Task input:
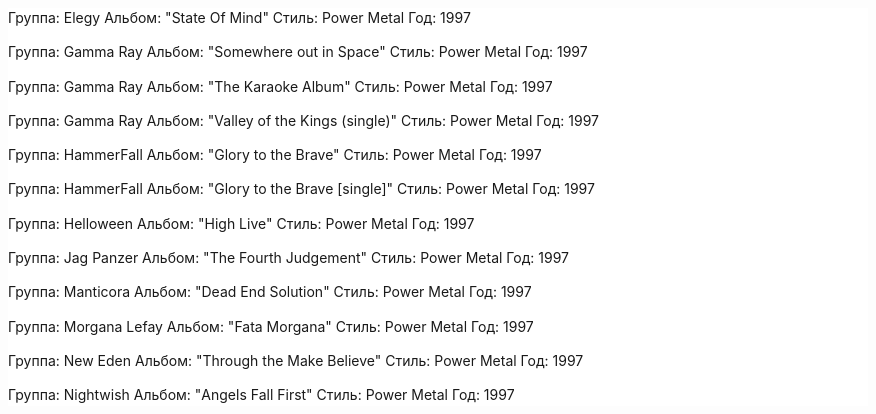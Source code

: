 Группа: Elegy
Альбом: "State Of Mind"
Стиль: Power Metal
Год: 1997

Группа: Gamma Ray
Альбом: "Somewhere out in Space"
Стиль: Power Metal
Год: 1997

Группа: Gamma Ray
Альбом: "The Karaoke Album"
Стиль: Power Metal
Год: 1997

Группа: Gamma Ray
Альбом: "Valley of the Kings (single)"
Стиль: Power Metal
Год: 1997

Группа: HammerFall
Альбом: "Glory to the Brave"
Стиль: Power Metal
Год: 1997

Группа: HammerFall
Альбом: "Glory to the Brave [single]"
Стиль: Power Metal
Год: 1997

Группа: Helloween
Альбом: "High Live"
Стиль: Power Metal
Год: 1997

Группа: Jag Panzer
Альбом: "The Fourth Judgement"
Стиль: Power Metal
Год: 1997

Группа: Manticora
Альбом: "Dead End Solution"
Стиль: Power Metal
Год: 1997

Группа: Morgana Lefay
Альбом: "Fata Morgana"
Стиль: Power Metal
Год: 1997

Группа: New Eden
Альбом: "Through the Make Believe"
Стиль: Power Metal
Год: 1997

Группа: Nightwish
Альбом: "Angels Fall First"
Стиль: Power Metal
Год: 1997
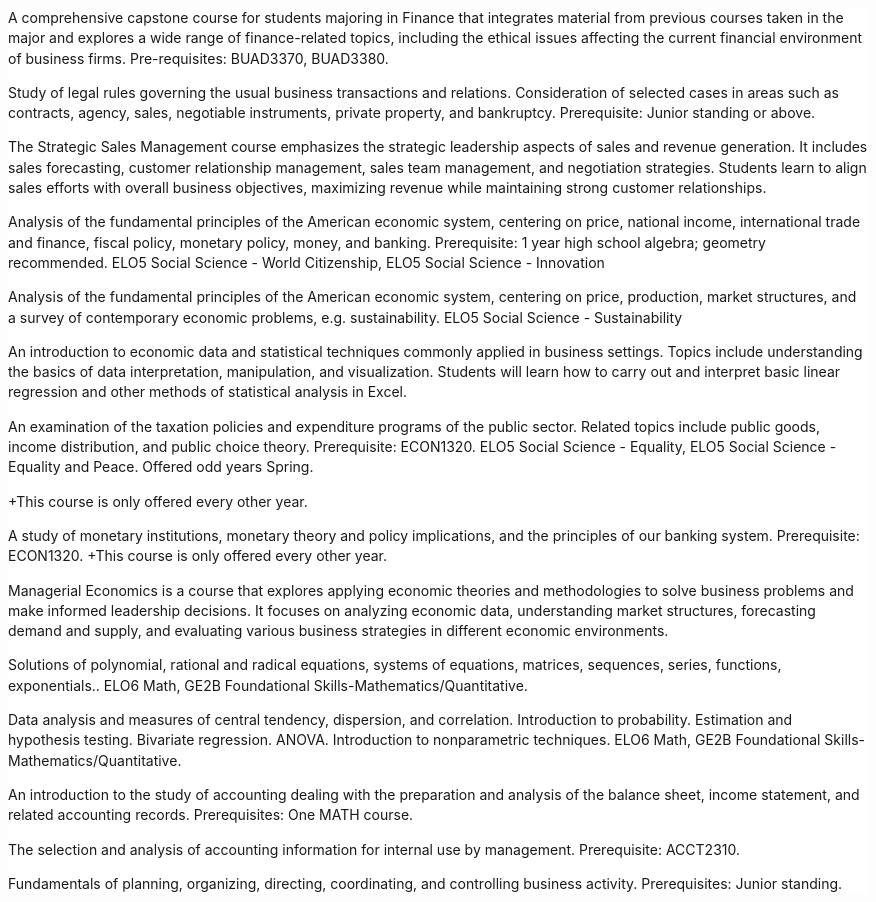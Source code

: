 A comprehensive capstone course for students majoring in Finance that integrates material from previous courses taken in the major and explores a wide range of finance-related topics, including the ethical issues affecting the current financial environment of business firms. Pre-requisites: BUAD3370, BUAD3380.

Study of legal rules governing the usual business transactions and relations. Consideration of selected cases in areas such as contracts, agency, sales, negotiable instruments, private property, and bankruptcy. Prerequisite: Junior standing or above.

The Strategic Sales Management course emphasizes the strategic leadership aspects of sales and revenue generation. It includes sales forecasting, customer relationship management, sales team management, and negotiation strategies. Students learn to align sales efforts with overall business objectives, maximizing revenue while maintaining strong customer relationships.

Analysis of the fundamental principles of the American economic system, centering on price, national income, international trade and finance, fiscal policy, monetary policy, money, and banking. Prerequisite: 1 year high school algebra; geometry recommended. ELO5 Social Science - World Citizenship, ELO5 Social Science - Innovation

Analysis of the fundamental principles of the American economic system, centering on price, production, market structures, and a survey of contemporary economic problems, e.g. sustainability. ELO5 Social Science - Sustainability

An introduction to economic data and statistical techniques commonly applied in business settings.  Topics include understanding the basics of data interpretation, manipulation, and visualization.  Students will learn how to carry out and interpret basic linear regression and other methods of statistical analysis in Excel.

An examination of the taxation policies and expenditure programs of the public sector. Related topics include public goods, income distribution, and public choice theory. Prerequisite: ECON1320. ELO5 Social Science - Equality, ELO5 Social Science - Equality and Peace.  Offered odd years Spring.



+This course is only offered every other year.

A study of monetary institutions, monetary theory and policy implications, and the principles of our banking system. Prerequisite: ECON1320. +This course is only offered every other year.

Managerial Economics is a course that explores applying economic theories and methodologies to solve business problems and make informed leadership decisions. It focuses on analyzing economic data, understanding market structures, forecasting demand and supply, and evaluating various business strategies in different economic environments.

Solutions of polynomial, rational and radical equations, systems of equations, matrices, sequences, series, functions, exponentials.. ELO6 Math, GE2B Foundational Skills-Mathematics/Quantitative.

Data analysis and measures of central tendency, dispersion, and correlation. Introduction to probability. Estimation and hypothesis testing. Bivariate regression. ANOVA. Introduction to nonparametric techniques. ELO6 Math, GE2B Foundational Skills-Mathematics/Quantitative.

An introduction to the study of accounting dealing with the preparation and analysis of the balance sheet, income statement, and related accounting records. Prerequisites: One MATH course.

The selection and analysis of accounting information for internal use by management. Prerequisite: ACCT2310.

Fundamentals of planning, organizing, directing, coordinating, and controlling business activity. Prerequisites: Junior standing.
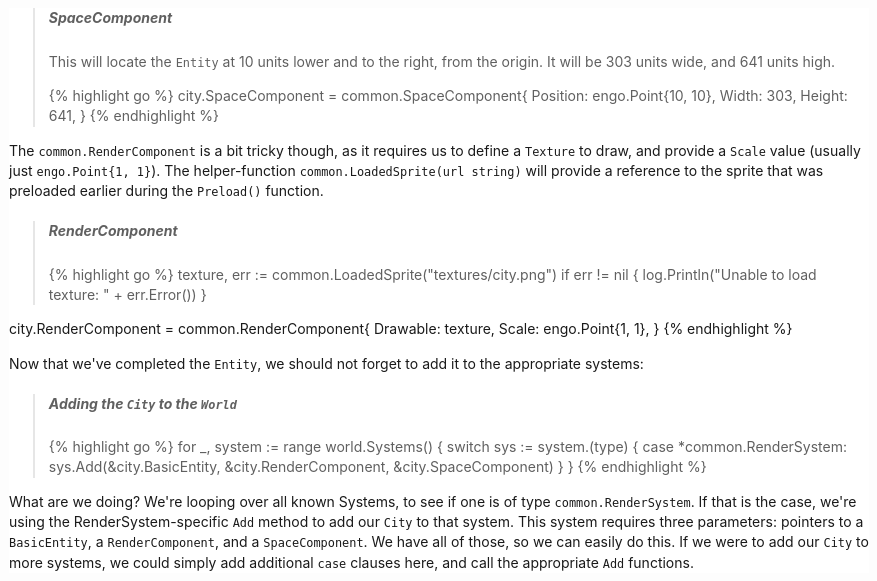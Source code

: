 > ##### SpaceComponent
> This will locate the `Entity` at 10 units lower and to the right, from the origin. It will be 303 units wide, and
> 641 units high.
>
> {% highlight go %}
city.SpaceComponent = common.SpaceComponent{
    Position: engo.Point{10, 10},
    Width:    303,
    Height:   641,
}
{% endhighlight %}

The `common.RenderComponent` is a bit tricky though, as it requires us to define a `Texture` to draw, and provide a `Scale`
value (usually just `engo.Point{1, 1}`). The helper-function `common.LoadedSprite(url string)` will provide a
reference to the sprite that was preloaded earlier during the `Preload()` function.

> ##### RenderComponent
>
> {% highlight go %}
texture, err := common.LoadedSprite("textures/city.png")
if err != nil {
    log.Println("Unable to load texture: " + err.Error())
}

city.RenderComponent = common.RenderComponent{
    Drawable: texture,
    Scale:    engo.Point{1, 1},
}
{% endhighlight %}

Now that we've completed the `Entity`, we should not forget to add it to the appropriate systems:

> ##### Adding the `City` to the `World`
>
> {% highlight go %}
for _, system := range world.Systems() {
    switch sys := system.(type) {
    case *common.RenderSystem:
        sys.Add(&city.BasicEntity, &city.RenderComponent, &city.SpaceComponent)
    }
}
{% endhighlight %}

What are we doing? We're looping over all known Systems, to see if one is of type `common.RenderSystem`. If that is the
case, we're using the RenderSystem-specific `Add` method to add our `City` to that system. This system requires three
parameters: pointers to a `BasicEntity`, a `RenderComponent`, and a `SpaceComponent`. We have all
of those, so we can easily do this. If we were to add our `City` to more systems, we could simply add additional
`case` clauses here, and call the appropriate `Add` functions.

What needs to be done:
Take each line above that contains "Quantitative" and copy it out.

Answer for this exercise:
Solutions of polynomial, rational and radical equations, systems of equations, matrices, sequences, series, functions, exponentials.. ELO6 Math, GE2B Foundational Skills-Mathematics/Quantitative.
Data analysis and measures of central tendency, dispersion, and correlation. Introduction to probability. Estimation and hypothesis testing. Bivariate regression. ANOVA. Introduction to nonparametric techniques. ELO6 Math, GE2B Foundational Skills-Mathematics/Quantitative.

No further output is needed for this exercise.